A neutron star with a souped-up magnetic field is right on schedule. Just when astronomers had predicted, it started spitting out gamma rays in bursts, behaving in a way not seen before in these objects.
After a star goes supernova, it can leave behind a compressed core called a neutron star. Packing more than the mass of the Sun in a ball 20 kilometers (12 miles) wide, some of these exotic stars have a magnetic field at least a thousand trillion times stronger than Earth’s, making them magnetars – bodies with the strongest magnetic fields in the universe.
This extreme magnetism is probably behind surges of high-energy radiation called gamma rays. The crust of a magnetar may crack under the stress of intense magnetism, setting off starquakes that shoot gamma rays into space. The magnetar SGR 1935+2154 is one such known “gamma repeater” —and it’s also a source of brief, powerful radio flashes called fast radio bursts (FRBS). The question is, do these repetitive outbursts follow a pattern?
A team lead by Mikhail Denissenya (Nazarbayev University, Kazakhstan) considered the last seven years of gamma-ray data to find that this magnetar is likely exhibiting periodic episodes, bursting with gamma rays during active periods but then subsiding during quieter, inactive spans. The researchers predicted that the magnetar would end its gamma-ray slumber and come back to life by June of this year – and lo and behold, it did. The behavior could help expose the source of both gamma and radio bursts in the cosmos. Their results appear in the July Physical Review D (preprint available here).
The gamma-ray bursts from this galactic magnetar appear to occur in regular four-month periods, followed by three months of inactivity. The results of Denissenya’s analysis imply a period of 231 days from the beginning of one active period to the next, with only a 3-in-10,000 chance that these events occur randomly.
Even more convincing than the periodic probability was the detection of an anticipated gamma surge. Denissenya‘s team predicted that the magnetar should be active between June 1st and October 7th, with gamma ray bursts appearing any time between those dates. And sure enough, after a hiatus, a burst occurred right on schedule, on June 24th, just before their study was published.
Kaustubh Rajwade (University of Manchester), who was not on the study, remains skeptical despite the odds. “This is definitely some evidence of a potential periodic behavior in the bursting of SGR 1935+2154,” he says. But he adds that uneven records of events make it hard to be sure, and he agrees with Denissenya’s team that additional data is needed.
Nevertheless, the predicted gamma-ray burst “bodes well for their discovery,” Rajwade says.
Cue the Radio Bursts
To understand why SGR 1935+2154 is so punctual, astronomers must consider that it is also a source of FRBs, which happen so quickly that scientists sometimes struggle to identify where they come from, much less what causes them. But last spring, a flash of radio waves from SGR 1935+2154 – which was already being monitored – marked the first known source of FRBs within our galaxy.
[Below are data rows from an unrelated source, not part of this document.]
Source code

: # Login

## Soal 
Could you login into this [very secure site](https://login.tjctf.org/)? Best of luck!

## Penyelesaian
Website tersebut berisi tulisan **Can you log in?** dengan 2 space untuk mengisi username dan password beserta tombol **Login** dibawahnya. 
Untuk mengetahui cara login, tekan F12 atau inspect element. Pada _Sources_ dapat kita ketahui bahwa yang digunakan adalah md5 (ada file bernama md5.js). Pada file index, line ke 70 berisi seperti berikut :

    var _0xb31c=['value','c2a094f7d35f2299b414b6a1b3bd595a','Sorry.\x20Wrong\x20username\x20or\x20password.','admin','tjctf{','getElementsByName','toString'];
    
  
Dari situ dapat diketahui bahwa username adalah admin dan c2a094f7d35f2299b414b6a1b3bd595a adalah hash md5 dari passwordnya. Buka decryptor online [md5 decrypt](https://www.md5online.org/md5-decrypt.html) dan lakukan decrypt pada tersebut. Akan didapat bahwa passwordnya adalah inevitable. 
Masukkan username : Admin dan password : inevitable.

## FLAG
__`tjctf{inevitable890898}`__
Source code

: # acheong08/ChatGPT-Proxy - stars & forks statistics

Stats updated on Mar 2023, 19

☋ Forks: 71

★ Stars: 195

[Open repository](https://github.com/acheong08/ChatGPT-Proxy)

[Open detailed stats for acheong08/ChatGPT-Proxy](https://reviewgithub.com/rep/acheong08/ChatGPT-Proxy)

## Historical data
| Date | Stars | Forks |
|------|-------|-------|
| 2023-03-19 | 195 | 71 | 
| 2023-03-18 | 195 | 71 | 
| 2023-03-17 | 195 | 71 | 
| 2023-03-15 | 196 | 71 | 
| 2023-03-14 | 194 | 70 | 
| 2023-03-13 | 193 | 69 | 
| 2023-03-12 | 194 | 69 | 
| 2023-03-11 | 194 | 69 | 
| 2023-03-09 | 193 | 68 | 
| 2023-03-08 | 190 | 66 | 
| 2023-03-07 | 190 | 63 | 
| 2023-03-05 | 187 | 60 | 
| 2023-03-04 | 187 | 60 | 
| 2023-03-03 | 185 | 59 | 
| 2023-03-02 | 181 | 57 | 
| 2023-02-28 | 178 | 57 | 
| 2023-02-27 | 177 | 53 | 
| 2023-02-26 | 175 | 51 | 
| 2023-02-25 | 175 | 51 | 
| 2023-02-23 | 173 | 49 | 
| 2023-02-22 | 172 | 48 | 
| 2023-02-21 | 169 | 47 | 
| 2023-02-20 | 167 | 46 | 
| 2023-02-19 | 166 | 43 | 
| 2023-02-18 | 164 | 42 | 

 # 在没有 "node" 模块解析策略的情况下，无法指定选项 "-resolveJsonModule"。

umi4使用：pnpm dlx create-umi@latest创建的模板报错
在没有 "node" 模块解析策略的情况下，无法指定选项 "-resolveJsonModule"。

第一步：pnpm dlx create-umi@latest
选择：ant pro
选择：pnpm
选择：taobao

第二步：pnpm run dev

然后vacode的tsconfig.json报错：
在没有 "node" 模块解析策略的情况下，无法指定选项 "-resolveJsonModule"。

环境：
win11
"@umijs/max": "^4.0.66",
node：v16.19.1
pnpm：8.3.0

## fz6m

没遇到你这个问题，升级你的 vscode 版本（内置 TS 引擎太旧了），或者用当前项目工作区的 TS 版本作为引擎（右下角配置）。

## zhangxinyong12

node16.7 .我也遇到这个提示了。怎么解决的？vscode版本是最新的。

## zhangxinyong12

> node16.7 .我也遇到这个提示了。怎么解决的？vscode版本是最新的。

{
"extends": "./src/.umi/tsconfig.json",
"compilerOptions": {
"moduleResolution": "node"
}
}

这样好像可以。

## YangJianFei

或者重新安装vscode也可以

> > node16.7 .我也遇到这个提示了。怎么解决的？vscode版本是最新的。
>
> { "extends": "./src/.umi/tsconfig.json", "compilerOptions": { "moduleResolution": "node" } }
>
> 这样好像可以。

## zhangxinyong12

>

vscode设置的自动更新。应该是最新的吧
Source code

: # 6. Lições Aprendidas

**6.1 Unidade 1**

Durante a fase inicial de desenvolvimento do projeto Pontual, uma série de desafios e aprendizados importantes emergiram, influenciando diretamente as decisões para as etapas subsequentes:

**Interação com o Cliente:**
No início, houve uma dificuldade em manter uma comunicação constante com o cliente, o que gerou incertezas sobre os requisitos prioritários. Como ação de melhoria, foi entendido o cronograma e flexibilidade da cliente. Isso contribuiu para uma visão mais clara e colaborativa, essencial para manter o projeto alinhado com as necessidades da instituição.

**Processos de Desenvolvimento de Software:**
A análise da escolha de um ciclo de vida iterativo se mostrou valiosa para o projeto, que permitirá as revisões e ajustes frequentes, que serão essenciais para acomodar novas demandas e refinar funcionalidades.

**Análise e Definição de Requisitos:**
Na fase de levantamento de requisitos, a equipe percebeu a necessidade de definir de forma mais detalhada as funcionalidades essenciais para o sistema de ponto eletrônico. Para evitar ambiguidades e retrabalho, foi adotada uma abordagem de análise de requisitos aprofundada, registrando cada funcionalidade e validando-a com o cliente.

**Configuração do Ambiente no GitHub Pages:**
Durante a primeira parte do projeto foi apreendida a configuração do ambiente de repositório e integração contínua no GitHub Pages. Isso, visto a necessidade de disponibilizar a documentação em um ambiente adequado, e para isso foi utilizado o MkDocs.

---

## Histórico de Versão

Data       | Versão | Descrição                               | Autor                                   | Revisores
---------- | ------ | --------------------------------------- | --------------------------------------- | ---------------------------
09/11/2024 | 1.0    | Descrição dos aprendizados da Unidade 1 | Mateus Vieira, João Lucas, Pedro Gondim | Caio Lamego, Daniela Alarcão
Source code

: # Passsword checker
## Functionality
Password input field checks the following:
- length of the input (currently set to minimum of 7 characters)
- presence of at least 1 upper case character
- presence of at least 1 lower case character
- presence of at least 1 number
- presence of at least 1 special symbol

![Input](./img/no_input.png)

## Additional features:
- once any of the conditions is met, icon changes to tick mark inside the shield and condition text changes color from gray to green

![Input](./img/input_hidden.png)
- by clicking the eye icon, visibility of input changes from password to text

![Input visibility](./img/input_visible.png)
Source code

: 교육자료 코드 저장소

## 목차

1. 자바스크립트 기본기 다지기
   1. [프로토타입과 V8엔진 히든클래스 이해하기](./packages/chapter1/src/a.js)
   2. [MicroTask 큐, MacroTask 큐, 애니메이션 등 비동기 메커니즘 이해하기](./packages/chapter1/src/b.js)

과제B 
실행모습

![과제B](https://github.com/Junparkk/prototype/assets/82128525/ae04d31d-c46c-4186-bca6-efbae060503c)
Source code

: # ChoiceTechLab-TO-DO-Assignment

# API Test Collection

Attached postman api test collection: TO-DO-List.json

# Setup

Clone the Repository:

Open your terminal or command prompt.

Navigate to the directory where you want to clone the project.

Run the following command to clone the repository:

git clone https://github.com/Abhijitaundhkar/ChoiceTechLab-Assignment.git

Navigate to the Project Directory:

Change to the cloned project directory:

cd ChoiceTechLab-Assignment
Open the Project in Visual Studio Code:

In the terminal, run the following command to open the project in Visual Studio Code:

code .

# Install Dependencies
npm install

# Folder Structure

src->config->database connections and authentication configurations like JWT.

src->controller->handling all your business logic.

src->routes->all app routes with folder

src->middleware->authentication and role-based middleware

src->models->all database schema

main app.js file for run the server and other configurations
Knowing that FRBs and gamma-ray bursts can both come from magnetars, astronomers have suggested that the two phenomena are connected. Since SGR 1935+2154 shows both types of outbursts, the periodic behavior that Denissenya’s team reports would be “a major boost for this hypothesis” if confirmed, says Rajwade, especially since two other FRBs have been found to repeat.
Such periodic activity in magnetars could be a function of their precession – the top-like wobble of a spinning object. In this case, we would see bursts when the neutron star’s magnetic axis crosses Earth’s line of sight, and we would stop seeing them as the axis swings away.
If our galactic magnetar truly shows periodic gamma behavior and produces an FRB during a predicted active window, then its radio bursts may also repeat following a similar pattern. Such a discovery, Rajwade states, would be a huge step towards understanding the connection between magnetars, FRBs, and gamma bursts. The next generation of surveys, such as the Vera Rubin Observatory, may be the ones to provide astronomers with this evidence.